Poetry as possibility Macfarlane, Walter Julian

Abstract

This thesis explores the concept of possibility in terms of an aesthetic theory applicable to poetry. The concept is widely used in different ways by different writers, but seldom dealt with analytically as is the intention here. Chapter I deals first with the empirical concomitants of the concept and their relation to notions of convention and stylistic transgression in poetry. The argument then proceeds to examine the philosophical ramifications of these relations in terms of Whitehead's views on aesthetic integrations. In substantiating these views ontologically, a theory of poetry as a form of contemplative thought emerges.

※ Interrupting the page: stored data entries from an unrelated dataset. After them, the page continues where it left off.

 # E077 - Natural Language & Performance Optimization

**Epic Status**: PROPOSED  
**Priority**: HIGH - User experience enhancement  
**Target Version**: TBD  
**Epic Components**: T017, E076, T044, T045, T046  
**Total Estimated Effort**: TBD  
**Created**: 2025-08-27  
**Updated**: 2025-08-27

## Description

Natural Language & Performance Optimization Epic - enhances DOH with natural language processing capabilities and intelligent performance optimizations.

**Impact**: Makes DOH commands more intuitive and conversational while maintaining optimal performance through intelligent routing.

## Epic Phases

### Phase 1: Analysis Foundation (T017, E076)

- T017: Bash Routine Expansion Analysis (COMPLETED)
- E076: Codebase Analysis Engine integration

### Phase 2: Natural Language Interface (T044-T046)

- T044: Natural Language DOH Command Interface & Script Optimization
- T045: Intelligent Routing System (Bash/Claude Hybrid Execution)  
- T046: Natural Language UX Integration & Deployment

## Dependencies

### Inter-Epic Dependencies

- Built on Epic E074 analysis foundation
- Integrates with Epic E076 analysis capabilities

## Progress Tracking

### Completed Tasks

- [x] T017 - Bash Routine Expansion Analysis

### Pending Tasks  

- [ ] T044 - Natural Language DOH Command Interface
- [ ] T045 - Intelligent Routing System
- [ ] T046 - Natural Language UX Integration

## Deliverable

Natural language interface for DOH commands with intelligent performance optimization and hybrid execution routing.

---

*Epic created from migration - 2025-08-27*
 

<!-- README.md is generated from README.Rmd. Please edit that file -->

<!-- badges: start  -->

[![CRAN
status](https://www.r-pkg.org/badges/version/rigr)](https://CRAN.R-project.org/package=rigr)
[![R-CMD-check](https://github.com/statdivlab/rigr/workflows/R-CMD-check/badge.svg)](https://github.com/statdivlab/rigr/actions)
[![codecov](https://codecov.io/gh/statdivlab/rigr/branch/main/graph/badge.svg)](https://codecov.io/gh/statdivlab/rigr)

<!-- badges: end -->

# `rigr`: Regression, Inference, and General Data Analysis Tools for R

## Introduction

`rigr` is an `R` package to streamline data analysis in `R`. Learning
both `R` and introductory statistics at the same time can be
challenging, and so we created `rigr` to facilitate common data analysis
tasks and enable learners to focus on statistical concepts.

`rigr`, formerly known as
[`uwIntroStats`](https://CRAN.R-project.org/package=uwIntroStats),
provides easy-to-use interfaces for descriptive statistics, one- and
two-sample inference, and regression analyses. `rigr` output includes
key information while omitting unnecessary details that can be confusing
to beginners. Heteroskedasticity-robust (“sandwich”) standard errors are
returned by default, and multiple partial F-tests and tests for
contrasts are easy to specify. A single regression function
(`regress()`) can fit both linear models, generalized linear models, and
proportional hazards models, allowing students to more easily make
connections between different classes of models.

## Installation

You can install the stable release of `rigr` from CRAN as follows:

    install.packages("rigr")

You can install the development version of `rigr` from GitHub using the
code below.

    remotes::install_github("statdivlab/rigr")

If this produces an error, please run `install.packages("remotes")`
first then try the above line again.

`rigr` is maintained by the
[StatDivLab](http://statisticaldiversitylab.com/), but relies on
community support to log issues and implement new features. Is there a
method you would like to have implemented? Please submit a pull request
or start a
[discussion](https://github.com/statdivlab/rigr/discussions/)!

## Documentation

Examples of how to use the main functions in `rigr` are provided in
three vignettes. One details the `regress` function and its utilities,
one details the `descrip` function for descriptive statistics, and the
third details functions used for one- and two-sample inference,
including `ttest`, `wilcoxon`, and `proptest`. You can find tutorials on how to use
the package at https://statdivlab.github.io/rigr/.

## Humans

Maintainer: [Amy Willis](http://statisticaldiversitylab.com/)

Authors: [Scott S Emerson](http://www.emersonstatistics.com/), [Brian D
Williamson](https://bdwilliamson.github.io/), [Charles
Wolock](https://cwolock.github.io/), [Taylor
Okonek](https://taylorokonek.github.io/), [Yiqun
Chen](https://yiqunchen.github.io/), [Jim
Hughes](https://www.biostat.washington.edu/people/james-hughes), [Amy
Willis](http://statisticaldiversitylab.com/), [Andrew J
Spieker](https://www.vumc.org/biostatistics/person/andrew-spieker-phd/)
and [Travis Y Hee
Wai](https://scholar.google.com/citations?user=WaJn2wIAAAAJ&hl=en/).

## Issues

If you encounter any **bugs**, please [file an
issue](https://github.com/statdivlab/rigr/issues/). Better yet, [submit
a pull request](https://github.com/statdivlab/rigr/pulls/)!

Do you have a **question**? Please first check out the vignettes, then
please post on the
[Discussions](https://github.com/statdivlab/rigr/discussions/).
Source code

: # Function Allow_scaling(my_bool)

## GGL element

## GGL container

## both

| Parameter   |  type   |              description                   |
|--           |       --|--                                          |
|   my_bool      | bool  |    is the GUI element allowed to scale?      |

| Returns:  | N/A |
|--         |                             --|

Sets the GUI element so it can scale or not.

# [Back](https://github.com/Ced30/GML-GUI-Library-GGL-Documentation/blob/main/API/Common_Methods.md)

Chapter II defines the ontological grounds of poetic possibility in a more rigorous manner utilizing distinctions basic to both the philosophy of Martin Heidegger and the theories of the so-called "structuralist" school. The relationship of poetry to "nature" and "culture" is of parmount importance in these speculations, and is defined in such a way as to reconcile processal and structural definitions of the poetic experience. The chapter resolves by relating the ontological ground of poetic possibility to notions of metaphor and ambiguity developed in the writings of Wallace Stevens and others. Chapter III explores the notion of poetic ambiguity further in terms of a theory of imagination which draws upon the theories of Stevens, Coleridge, and Heidegger. The linguistic consequences of this theory of imagination are discussed in terms of a practical demonstration, an explication of William Carlos Williams' “Nantucket". In this way, the argument establishes the metalinguistic grounds for defining and analyzing poetry. The chapter concludes, relating the metalinguistic grounds of poetry, as defined, to the notion of poetic possibility previously developed.